§ **EXERCISE DETAILS**: Beneath this instruction is a block of data; output from it exactly the lines that run from the one containing "Исходя из этого" through the one containing "The construction is", inclusive.
RECORDS SUPPLIED section start
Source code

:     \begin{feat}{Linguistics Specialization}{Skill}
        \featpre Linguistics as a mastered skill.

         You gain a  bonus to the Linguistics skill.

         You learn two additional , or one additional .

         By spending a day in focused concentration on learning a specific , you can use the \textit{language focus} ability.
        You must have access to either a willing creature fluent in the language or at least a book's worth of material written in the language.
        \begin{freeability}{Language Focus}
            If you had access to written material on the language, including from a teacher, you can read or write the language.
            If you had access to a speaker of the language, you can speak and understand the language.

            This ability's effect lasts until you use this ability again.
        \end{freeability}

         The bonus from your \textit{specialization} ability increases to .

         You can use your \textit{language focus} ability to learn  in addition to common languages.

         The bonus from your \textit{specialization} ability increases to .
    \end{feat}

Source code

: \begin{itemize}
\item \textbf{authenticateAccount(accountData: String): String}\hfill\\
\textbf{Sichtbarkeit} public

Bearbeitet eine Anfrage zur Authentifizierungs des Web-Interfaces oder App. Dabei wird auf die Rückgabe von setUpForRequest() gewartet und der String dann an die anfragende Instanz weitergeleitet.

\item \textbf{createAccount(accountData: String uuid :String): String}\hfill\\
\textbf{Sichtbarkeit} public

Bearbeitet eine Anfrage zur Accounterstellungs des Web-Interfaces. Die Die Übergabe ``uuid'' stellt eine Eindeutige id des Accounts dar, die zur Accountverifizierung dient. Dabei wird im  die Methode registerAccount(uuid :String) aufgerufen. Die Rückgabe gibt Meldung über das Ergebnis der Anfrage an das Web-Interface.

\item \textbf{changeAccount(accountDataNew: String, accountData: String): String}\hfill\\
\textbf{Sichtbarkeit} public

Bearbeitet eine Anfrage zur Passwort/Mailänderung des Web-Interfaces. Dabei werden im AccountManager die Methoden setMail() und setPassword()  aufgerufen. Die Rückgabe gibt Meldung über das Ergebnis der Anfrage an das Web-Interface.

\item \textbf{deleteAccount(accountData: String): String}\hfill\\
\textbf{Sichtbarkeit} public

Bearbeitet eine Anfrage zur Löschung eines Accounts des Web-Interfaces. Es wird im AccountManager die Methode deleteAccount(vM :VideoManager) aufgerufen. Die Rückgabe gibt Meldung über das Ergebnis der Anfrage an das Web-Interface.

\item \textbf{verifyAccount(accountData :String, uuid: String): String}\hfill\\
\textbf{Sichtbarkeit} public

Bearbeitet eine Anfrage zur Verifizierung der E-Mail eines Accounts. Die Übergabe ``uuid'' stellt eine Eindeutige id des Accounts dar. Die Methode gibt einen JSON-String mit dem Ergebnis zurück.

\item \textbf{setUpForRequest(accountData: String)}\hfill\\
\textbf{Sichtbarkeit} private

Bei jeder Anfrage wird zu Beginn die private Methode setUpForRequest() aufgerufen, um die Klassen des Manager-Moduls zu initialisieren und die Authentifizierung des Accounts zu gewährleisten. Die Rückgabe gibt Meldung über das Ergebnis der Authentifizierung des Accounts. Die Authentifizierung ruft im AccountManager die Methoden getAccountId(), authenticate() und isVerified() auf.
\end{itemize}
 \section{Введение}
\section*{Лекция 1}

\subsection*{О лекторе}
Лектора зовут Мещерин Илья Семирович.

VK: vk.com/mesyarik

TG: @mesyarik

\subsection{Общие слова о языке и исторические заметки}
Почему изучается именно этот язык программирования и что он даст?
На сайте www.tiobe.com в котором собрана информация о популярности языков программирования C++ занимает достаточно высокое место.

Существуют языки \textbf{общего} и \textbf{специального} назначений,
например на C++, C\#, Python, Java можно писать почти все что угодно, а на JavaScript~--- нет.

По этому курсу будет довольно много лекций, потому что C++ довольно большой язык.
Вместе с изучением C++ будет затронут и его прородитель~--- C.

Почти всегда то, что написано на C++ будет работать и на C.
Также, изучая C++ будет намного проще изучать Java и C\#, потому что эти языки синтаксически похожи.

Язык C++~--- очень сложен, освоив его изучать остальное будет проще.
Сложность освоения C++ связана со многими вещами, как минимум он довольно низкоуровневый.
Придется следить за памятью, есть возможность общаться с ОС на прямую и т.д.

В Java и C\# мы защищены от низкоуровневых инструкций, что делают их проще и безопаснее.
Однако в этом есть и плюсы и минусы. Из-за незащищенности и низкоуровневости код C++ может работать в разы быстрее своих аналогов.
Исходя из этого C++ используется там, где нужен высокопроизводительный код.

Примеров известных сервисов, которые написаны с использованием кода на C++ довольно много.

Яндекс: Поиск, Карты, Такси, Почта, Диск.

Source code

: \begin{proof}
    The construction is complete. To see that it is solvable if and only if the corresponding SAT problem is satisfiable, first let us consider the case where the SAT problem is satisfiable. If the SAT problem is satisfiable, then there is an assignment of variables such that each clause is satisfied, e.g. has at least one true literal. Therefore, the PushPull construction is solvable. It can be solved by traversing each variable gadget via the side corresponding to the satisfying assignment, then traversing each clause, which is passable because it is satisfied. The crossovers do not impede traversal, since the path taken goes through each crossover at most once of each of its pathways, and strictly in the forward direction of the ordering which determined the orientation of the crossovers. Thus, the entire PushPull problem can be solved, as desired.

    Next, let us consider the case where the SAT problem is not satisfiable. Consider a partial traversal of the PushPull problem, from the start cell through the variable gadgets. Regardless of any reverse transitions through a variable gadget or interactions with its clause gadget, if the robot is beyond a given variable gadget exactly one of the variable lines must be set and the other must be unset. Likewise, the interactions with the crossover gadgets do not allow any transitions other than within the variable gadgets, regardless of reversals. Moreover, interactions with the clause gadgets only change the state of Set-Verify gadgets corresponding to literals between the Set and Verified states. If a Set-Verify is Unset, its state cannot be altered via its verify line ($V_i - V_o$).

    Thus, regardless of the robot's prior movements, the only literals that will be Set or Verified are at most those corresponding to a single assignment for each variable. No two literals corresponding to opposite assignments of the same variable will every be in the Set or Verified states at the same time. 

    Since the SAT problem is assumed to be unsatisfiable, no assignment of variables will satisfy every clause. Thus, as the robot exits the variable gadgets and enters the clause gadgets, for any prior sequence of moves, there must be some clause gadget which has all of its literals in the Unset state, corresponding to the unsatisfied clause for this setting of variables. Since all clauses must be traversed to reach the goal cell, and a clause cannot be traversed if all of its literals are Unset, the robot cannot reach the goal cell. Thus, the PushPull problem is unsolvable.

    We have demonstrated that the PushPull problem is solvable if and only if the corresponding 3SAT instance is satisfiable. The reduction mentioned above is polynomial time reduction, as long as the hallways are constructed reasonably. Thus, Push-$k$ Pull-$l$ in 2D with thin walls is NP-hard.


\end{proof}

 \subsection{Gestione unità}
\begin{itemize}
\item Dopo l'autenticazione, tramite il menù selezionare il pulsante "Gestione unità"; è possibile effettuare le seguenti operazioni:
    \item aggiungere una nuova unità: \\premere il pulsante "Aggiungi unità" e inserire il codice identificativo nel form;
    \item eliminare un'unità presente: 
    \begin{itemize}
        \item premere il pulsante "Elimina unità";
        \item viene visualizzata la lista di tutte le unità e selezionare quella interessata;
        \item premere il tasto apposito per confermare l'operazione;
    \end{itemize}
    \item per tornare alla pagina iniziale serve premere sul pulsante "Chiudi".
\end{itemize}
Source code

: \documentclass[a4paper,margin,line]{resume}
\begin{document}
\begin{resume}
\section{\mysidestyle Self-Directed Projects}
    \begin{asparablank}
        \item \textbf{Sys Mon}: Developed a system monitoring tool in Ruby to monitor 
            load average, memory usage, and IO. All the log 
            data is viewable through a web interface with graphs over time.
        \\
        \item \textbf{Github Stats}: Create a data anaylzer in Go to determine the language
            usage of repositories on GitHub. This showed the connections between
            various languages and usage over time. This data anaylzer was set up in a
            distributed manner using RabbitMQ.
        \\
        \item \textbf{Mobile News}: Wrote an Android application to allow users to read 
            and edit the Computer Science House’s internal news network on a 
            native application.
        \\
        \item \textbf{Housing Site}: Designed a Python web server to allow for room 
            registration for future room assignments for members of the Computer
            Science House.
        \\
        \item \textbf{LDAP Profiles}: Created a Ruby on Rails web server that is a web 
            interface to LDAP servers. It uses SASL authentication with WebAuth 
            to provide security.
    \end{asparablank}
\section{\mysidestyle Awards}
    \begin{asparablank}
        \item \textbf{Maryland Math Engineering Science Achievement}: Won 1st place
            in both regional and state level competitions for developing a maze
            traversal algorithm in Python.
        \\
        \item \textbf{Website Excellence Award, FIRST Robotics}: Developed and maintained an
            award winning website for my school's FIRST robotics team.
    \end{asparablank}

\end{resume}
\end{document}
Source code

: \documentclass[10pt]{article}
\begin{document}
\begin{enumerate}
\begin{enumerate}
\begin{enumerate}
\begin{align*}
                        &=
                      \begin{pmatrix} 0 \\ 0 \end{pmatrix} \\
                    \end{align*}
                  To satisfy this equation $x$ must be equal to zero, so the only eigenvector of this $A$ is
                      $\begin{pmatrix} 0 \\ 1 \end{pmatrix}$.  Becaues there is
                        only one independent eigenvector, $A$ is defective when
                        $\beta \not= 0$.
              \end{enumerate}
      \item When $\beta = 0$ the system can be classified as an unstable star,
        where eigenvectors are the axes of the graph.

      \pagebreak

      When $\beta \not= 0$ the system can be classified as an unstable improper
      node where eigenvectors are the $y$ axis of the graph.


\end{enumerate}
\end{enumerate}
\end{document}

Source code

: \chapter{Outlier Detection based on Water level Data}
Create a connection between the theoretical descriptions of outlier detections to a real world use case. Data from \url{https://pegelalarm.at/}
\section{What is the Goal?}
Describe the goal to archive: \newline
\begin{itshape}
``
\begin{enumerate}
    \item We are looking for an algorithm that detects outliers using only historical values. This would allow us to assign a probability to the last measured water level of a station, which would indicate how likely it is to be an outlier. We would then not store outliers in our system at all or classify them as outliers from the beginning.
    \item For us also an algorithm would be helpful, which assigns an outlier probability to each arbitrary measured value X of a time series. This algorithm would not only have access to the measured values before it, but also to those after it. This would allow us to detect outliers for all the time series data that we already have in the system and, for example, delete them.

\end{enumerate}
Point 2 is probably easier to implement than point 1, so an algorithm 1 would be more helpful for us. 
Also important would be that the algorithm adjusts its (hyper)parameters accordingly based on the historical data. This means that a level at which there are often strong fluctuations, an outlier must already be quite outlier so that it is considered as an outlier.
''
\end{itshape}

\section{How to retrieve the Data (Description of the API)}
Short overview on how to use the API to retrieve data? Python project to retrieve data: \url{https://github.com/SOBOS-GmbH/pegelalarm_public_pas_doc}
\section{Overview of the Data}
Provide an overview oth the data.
RECORDS SUPPLIED section end
§ **OUTPUT FOR THIS EXERCISE**:
Исходя из этого C++ используется там, где нужен высокопроизводительный код.

Примеров известных сервисов, которые написаны с использованием кода на C++ довольно много.

Яндекс: Поиск, Карты, Такси, Почта, Диск.

Source code

: \begin{proof}
    The construction is complete. To see that it is solvable if and only if the corresponding SAT problem is satisfiable, first let us consider the case where the SAT problem is satisfiable. If the SAT problem is satisfiable, then there is an assignment of variables such that each clause is satisfied, e.g. has at least one true literal. Therefore, the PushPull construction is solvable. It can be solved by traversing each variable gadget via the side corresponding to the satisfying assignment, then traversing each clause, which is passable because it is satisfied. The crossovers do not impede traversal, since the path taken goes through each crossover at most once of each of its pathways, and strictly in the forward direction of the ordering which determined the orientation of the crossovers. Thus, the entire PushPull problem can be solved, as desired.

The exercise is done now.